Data extracts below:

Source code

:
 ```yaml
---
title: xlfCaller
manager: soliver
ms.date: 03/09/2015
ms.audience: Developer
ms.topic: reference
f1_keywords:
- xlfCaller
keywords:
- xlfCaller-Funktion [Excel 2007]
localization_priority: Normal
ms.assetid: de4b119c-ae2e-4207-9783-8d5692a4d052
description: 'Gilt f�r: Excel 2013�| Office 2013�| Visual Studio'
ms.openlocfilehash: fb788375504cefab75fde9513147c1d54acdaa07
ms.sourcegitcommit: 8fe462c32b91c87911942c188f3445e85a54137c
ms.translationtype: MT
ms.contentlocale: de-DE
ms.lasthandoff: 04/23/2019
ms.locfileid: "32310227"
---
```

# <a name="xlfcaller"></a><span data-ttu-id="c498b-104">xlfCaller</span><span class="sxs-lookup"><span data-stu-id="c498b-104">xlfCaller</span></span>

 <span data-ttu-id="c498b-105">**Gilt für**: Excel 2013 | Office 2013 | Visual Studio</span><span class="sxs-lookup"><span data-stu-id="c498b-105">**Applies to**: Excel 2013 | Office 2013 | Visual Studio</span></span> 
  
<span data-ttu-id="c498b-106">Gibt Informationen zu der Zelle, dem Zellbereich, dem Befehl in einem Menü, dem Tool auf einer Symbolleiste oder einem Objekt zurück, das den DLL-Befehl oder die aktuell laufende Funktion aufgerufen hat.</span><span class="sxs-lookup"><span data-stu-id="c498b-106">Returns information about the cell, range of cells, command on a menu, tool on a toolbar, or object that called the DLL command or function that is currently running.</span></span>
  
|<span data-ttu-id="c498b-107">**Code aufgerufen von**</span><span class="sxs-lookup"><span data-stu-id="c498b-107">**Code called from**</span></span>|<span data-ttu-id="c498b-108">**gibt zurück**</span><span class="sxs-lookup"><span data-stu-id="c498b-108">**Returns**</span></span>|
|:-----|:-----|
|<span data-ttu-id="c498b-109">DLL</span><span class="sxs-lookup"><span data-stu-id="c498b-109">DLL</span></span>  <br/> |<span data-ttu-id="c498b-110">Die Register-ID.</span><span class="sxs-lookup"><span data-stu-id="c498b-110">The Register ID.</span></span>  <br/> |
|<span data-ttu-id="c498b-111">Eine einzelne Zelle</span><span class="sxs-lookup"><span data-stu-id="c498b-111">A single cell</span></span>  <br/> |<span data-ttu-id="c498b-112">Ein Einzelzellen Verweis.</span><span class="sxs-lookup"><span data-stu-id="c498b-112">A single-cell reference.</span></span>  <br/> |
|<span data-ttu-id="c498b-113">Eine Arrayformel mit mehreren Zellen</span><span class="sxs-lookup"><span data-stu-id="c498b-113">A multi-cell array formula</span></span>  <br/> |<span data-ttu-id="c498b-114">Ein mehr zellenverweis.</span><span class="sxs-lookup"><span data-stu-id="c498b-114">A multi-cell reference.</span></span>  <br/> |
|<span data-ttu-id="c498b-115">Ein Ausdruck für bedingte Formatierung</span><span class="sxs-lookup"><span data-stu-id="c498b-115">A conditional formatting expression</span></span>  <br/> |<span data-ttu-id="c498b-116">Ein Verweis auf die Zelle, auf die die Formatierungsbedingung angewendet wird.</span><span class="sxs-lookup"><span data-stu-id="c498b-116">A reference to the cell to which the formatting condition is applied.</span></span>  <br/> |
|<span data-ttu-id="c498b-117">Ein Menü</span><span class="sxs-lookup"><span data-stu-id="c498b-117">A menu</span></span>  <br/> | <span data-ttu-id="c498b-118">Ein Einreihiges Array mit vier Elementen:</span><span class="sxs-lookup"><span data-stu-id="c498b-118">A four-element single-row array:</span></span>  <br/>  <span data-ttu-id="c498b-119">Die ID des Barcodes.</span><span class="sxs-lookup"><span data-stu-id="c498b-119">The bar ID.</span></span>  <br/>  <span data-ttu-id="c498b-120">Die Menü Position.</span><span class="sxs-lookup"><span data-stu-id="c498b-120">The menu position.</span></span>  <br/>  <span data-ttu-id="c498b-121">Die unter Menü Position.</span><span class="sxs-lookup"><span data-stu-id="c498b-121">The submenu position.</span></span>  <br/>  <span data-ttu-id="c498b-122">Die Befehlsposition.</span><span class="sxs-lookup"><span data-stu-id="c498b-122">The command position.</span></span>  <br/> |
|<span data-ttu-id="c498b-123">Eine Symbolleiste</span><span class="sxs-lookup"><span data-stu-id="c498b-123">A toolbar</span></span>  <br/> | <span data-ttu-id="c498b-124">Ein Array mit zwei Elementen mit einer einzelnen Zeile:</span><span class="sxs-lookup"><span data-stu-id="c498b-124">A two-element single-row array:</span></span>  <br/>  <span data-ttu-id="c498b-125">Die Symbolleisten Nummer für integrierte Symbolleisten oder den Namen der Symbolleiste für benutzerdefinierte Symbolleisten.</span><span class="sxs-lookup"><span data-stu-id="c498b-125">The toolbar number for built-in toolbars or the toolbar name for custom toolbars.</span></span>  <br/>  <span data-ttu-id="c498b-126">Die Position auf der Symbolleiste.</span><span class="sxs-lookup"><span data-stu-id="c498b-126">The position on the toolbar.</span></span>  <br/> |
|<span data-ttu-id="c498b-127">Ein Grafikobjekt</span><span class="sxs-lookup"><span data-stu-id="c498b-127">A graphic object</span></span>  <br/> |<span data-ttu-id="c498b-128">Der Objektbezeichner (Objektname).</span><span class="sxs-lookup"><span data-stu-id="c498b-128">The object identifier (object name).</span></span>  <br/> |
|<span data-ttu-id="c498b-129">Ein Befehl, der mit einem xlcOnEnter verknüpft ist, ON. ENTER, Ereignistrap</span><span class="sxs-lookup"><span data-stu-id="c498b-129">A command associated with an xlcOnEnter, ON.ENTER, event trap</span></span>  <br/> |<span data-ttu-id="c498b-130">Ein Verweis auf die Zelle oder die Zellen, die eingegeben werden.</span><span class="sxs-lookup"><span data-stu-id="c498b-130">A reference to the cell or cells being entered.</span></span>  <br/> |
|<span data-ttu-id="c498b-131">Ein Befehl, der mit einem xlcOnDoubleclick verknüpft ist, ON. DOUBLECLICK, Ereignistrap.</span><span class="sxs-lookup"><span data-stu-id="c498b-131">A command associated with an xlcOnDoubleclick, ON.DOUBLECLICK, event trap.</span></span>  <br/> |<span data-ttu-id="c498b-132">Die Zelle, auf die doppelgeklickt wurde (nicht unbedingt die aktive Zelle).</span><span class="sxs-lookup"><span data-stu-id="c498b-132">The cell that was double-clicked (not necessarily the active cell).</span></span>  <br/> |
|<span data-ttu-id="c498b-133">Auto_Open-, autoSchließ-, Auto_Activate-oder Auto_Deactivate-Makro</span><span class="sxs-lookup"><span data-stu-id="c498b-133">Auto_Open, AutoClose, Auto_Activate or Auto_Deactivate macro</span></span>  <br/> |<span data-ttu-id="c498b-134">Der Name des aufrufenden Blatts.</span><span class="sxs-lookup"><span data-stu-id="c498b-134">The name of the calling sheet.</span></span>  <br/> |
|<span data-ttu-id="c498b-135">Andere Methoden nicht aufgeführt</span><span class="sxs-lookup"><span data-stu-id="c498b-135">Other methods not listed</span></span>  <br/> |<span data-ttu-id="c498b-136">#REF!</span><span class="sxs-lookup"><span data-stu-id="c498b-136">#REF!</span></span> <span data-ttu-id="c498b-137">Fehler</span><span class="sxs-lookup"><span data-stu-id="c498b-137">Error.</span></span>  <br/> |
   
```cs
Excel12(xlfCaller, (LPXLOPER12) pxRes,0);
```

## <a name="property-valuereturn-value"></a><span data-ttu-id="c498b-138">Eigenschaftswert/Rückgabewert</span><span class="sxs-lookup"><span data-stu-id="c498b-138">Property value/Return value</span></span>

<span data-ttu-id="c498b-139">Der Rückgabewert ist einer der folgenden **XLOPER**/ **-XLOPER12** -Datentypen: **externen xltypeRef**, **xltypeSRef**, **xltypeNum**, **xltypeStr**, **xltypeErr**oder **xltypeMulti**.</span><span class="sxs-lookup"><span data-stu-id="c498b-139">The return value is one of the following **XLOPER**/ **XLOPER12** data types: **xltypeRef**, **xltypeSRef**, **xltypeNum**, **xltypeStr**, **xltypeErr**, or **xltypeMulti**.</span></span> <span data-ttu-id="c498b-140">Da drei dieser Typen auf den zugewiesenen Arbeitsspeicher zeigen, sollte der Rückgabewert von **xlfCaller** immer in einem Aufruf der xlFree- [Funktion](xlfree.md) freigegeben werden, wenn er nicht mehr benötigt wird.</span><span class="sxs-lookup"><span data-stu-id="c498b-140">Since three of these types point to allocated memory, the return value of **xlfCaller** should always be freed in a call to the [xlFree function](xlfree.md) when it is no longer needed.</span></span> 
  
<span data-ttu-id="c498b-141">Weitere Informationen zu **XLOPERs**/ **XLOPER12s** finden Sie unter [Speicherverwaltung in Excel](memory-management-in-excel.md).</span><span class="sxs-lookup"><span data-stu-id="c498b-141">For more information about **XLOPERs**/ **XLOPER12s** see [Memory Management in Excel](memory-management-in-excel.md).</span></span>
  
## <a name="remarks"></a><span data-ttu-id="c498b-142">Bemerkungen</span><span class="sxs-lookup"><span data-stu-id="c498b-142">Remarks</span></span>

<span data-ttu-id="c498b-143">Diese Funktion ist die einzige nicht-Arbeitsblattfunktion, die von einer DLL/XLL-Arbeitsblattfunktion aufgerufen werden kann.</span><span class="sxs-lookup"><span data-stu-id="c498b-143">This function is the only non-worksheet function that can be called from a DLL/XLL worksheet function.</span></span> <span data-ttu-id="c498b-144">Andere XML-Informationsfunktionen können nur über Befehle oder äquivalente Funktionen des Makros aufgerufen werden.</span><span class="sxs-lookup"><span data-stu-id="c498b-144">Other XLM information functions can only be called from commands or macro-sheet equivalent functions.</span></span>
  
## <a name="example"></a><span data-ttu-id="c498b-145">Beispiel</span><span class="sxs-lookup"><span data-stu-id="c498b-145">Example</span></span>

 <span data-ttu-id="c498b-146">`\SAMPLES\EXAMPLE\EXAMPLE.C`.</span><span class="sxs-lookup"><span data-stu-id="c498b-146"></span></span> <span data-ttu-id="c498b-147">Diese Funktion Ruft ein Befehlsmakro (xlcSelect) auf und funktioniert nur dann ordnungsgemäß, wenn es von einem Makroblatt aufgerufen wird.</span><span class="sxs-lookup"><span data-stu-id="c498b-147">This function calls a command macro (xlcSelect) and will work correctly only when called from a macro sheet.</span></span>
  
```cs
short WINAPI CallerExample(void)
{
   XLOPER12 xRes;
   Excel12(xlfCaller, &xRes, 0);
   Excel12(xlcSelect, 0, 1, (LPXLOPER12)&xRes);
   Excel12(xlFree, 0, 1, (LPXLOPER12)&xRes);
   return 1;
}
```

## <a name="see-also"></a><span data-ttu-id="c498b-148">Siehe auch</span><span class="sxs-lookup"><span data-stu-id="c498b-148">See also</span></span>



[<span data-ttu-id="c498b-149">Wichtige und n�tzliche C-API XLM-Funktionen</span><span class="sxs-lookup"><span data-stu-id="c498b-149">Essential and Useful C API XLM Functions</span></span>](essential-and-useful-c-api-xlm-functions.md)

End of Data extracts.

Assigned task
Each line in the data that holds the string "value" needs to be copied.

Output of the exercise
## <a name="property-valuereturn-value"></a><span data-ttu-id="c498b-138">Eigenschaftswert/Rückgabewert</span><span class="sxs-lookup"><span data-stu-id="c498b-138">Property value/Return value</span></span>
<span data-ttu-id="c498b-139">Der Rückgabewert ist einer der folgenden **XLOPER**/ **-XLOPER12** -Datentypen: **externen xltypeRef**, **xltypeSRef**, **xltypeNum**, **xltypeStr**, **xltypeErr**oder **xltypeMulti**.</span><span class="sxs-lookup"><span data-stu-id="c498b-139">The return value is one of the following **XLOPER**/ **XLOPER12** data types: **xltypeRef**, **xltypeSRef**, **xltypeNum**, **xltypeStr**, **xltypeErr**, or **xltypeMulti**.</span></span> <span data-ttu-id="c498b-140">Da drei dieser Typen auf den zugewiesenen Arbeitsspeicher zeigen, sollte der Rückgabewert von **xlfCaller** immer in einem Aufruf der xlFree- [Funktion](xlfree.md) freigegeben werden, wenn er nicht mehr benötigt wird.</span><span class="sxs-lookup"><span data-stu-id="c498b-140">Since three of these types point to allocated memory, the return value of **xlfCaller** should always be freed in a call to the [xlFree function](xlfree.md) when it is no longer needed.</span></span> 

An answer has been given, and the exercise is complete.